WHAT YOU HAVE TO DO
Bring together all lines of the material below that contain the string "zstd".

=== INPUT ===

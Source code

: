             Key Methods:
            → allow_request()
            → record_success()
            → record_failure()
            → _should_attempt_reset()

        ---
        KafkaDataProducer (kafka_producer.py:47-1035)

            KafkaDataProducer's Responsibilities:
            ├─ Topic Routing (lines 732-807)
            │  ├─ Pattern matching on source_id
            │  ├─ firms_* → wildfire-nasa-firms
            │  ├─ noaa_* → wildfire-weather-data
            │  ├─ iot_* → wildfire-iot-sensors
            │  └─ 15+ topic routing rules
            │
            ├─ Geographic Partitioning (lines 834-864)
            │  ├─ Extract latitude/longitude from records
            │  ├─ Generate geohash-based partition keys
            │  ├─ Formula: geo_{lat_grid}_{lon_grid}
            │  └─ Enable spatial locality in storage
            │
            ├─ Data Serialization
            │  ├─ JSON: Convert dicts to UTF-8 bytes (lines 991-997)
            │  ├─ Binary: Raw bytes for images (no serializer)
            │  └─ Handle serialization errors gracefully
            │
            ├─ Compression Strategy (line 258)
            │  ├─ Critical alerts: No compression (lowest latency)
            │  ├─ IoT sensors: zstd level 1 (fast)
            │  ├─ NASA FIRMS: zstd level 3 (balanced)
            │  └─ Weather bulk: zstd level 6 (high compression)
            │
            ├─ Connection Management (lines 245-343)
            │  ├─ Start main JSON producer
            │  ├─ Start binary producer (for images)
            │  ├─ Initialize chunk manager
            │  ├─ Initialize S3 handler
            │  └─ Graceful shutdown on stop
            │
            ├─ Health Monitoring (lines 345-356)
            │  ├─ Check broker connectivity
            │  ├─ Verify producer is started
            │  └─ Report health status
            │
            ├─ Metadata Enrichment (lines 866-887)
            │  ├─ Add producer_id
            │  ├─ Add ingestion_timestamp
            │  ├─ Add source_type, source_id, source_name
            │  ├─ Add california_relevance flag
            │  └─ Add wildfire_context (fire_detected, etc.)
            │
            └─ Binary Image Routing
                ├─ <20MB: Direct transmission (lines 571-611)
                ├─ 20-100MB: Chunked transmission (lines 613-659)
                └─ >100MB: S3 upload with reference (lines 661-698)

===

ANSWER TO THIS EXERCISE
            │  ├─ IoT sensors: zstd level 1 (fast)
            │  ├─ NASA FIRMS: zstd level 3 (balanced)
            │  └─ Weather bulk: zstd level 6 (high compression)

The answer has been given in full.